EvangelischeEv. Kirche in Ennepetal, Gevelsberg, Haßlinghausen, und Schwelm

Geht den Kirchen der Glaube aus?

Pfarrer Alexander Garth war am 19. Oktober im Gemeindezentrum Silschede als Referent im gemeinsamen Pfarrkonvent der Ev. Kirchenkreise Hagen, Hattingen-Witten und Schwelm zu Gast.

Superintendentin Julia Holtz (Ev. Kirchenkreis Hattingen-Witten) und Superintendent Andreas Schulte (Ev. Kirchenkreis Schwelm) begrüßten Pfarrer Alexander Garth (Mitte). Auf dem Bild fehlt der Hagener Superintendent Henning Waskönig, der verhindert war.

Pfarrer Alexander Garth forderte ein „neues Betriebssystem“ für die Kirche.
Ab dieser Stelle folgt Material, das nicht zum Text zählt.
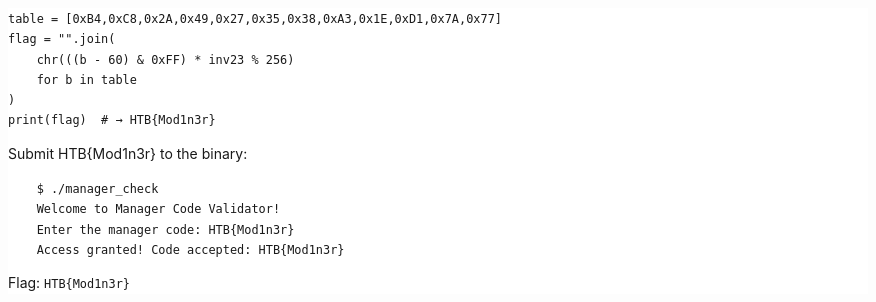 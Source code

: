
 ```
table = [0xB4,0xC8,0x2A,0x49,0x27,0x35,0x38,0xA3,0x1E,0xD1,0x7A,0x77]
flag = "".join(
    chr(((b - 60) & 0xFF) * inv23 % 256)
    for b in table
)
print(flag)  # → HTB{Mod1n3r}
```
Submit HTB{Mod1n3r} to the binary:
```
    $ ./manager_check
    Welcome to Manager Code Validator!
    Enter the manager code: HTB{Mod1n3r}
    Access granted! Code accepted: HTB{Mod1n3r}
```
Flag: `HTB{Mod1n3r}`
Alexander Garth ist Pfarrer der Stadtkirche in Wittenberg und durch zahlreiche Veröffentlichungen in den letzten Jahren einer breiteren Öffentlichkeit bekannt geworden (u.a. "Gottloser Westen?"; "Warum ich kein Atheist bin"; "Untergehen oder Umkehren"). Als Gründer der Jungen Kirche Berlin und der Vineyard Bewegung hat er Akzente der Erneuerung und des geistlichen Aufbruchs in der Postmoderne gesetzt.

  

Was kommt nach der Volkskirche?

Diese Frage stand im Zentrum des engagierten Vortrages, den Garth mit der Bemerkung begann, dass es für ihn an ein Wunder grenze, dass es die Kirche trotz allem, trotz ihrer Geschichte noch gibt. Das sei für ihn fast so etwas, wie ein Gottesbeweis.

Während weltweit die Christenheit boome und wachse, sei Europa allerdings ein christliches Notstandsgebiet. Den Kirchen in Europa gehe der Glaube aus, postulierte Garth und beschrieb den Niedergang des Christentums als ein europäisches Phänomen. Dabei beobachte er zwei „Megatrends“: erstens den Niedergang der institutionellen Religion und zweitens den Aufstieg der individuellen Religiosität.

Es sei längst nicht mehr selbstverständlich, sein Kind taufen zu lassen, auch nicht bei Menschen, die noch Mitglied der Kirche seien, erklärte Garth. Während früher die christlichen (Volks)Kirchen praktisch eine Monopolstellung in Sachen Glauben und Spiritualität hatten, seien sie heute ein Anbieter von vielen. Deshalb müssten die (Volks)Kirchen ihr Profil schärfen. „Wir müssen in die Gesellschaft aufbrechen“, mahnte Garth.

Heute sei der persönliche Glaube gefragt. Eine bewusste Entscheidung zum christlichen Glaube wäre wichtig. „Die Säkularisierungswelle wird alles mitreißen, was nicht in Christus verankert ist“, erklärte Garth.

  

Die Volkskirchen erlebten zurzeit erhebliche Umbrüche. So seien die Christen in Deutschland von der Mehrheit zur Minderheit geworden. Die Kirchen wären vom Mittelpunkt der Gesellschaft zum Randphänomen mutiert.

Die Volkskirchen müssten sich von einer „Betreuungskirche“ zu einer „Missionskirche entwickeln. „Kirche muss sprachfähig werden.“ Deutschland sei ein Missionsland. Deshalb sei diese Entwicklung alternativlos, wenn die Kirche überleben wolle.

Garth forderte ein „neues Betriebssystem“ für die Kirche, weg von der Institution und hin zur Bewegung. Neue Mitgliedschaftsmodelle mit mehr Partizipation seien wichtig und gefragt. Garth forderte eine „Kirche der Jüngerinnen und Jünger.“ „Kirche muss sich auf die Einzigartigkeit Jesu besinnen“, erklärte Garth und forderte, die „Bekehrung“ aus der evangelikalen Ecke zu holen.

  

Trotz aller kritischen Töne war der Vortrag von Pfarrer Garth doch ein positiver und Mut machender Blick in die Zukunft der Kirche.